Полупроводниковая промышленность быстро приближается к пределам использования кремния, поскольку транзисторы приближаются к эре менее 2 нм, а исследователи по всему миру уже более десяти лет пытаются найти новые материалы, которые могли бы облегчить переход на размер в ангстрем. Вместо поиска альтернативных электрических полупроводниковых материалов, размером около 1 нм, некоторые ученые предлагают использовать схемы, в которых вместо электрического тока применяется свет. Чтобы обеспечить максимальную совместимость с современной транзисторной технологией, ученым удалось объединить кремний с фотонными эмиттерами, и одно из последних приложений для этой комбинации было адаптировано для рабочих нагрузок искусственного интеллекта. SciTechDaily сообщает, что исследовательская группа из Пенсильванского университета под руководством Надера Энгеты сумела манипулировать световыми волнами с помощью кремния для выполнения математических вычислений в процессорах искусственного интеллекта.
Надер Энгета совместно с Фирузом Афлатуни разработали кремниевый фотонный чип, который специализируется на обработке векторно-матричных умножений, необходимых для современных нейронных сетей и приложений искусственного интеллекта. Чтобы свет распространялся через весь чип, инженерам пришлось уменьшить высоту кремния на определенное количество нанометров в определенных областях. Полученные в результате изменения высоты затем используются для рассеяния световых волн по определенным схемам, что приводит к сложным расчетам, выполняемым со скоростью света.

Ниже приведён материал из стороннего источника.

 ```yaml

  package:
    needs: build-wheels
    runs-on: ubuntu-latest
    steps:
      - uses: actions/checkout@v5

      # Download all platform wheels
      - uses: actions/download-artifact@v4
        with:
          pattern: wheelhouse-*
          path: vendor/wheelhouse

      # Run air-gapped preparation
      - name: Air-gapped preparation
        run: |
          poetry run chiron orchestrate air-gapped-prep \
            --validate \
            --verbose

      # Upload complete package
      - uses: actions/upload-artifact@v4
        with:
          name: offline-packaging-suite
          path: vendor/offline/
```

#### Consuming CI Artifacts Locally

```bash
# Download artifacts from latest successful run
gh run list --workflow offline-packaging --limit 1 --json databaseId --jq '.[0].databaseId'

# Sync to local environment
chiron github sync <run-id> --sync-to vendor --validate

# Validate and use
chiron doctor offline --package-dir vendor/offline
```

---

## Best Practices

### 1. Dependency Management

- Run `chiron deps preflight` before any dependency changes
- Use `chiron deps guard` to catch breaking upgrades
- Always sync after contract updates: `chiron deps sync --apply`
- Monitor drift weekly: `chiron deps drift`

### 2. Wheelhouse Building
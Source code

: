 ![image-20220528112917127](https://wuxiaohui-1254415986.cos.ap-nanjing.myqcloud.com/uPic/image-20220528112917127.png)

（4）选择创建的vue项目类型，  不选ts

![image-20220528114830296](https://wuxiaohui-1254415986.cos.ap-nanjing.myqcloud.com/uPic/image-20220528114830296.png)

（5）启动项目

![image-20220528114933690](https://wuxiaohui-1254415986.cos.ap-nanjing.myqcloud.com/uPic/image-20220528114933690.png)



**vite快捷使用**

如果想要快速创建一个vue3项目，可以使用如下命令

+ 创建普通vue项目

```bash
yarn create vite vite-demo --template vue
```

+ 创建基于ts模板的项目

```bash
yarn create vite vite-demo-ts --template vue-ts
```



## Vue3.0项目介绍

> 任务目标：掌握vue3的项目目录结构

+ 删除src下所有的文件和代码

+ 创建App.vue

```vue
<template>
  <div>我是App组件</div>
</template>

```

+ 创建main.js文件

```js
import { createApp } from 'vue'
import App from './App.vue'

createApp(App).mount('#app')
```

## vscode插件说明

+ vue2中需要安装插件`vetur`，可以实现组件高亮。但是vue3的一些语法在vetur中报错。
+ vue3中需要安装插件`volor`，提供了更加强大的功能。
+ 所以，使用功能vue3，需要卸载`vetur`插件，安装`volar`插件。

Судя по всему, исследовательская группа сотрудничала с каким-то литейным предприятием, которое уже адаптировало эту технологию для существующих производственных мощностей, чтобы ее можно было легко использовать для производства чипов AI GPU. Афлатуни объясняет, что литейные предприятия могут использовать платформу Silicon-Photonics в качестве дополнения, что поможет ускорить обучение и классификацию.
Использование световых волн вместо электрического тока может значительно повысить скорость работы и энергоэффективность, а также улучшить конфиденциальность данных. Поскольку чип одновременно обрабатывает гораздо больше вычислений, данные не нужно временно хранить в оперативной памяти, поэтому взлом системы становится не просто очень сложны, а практически невозможным.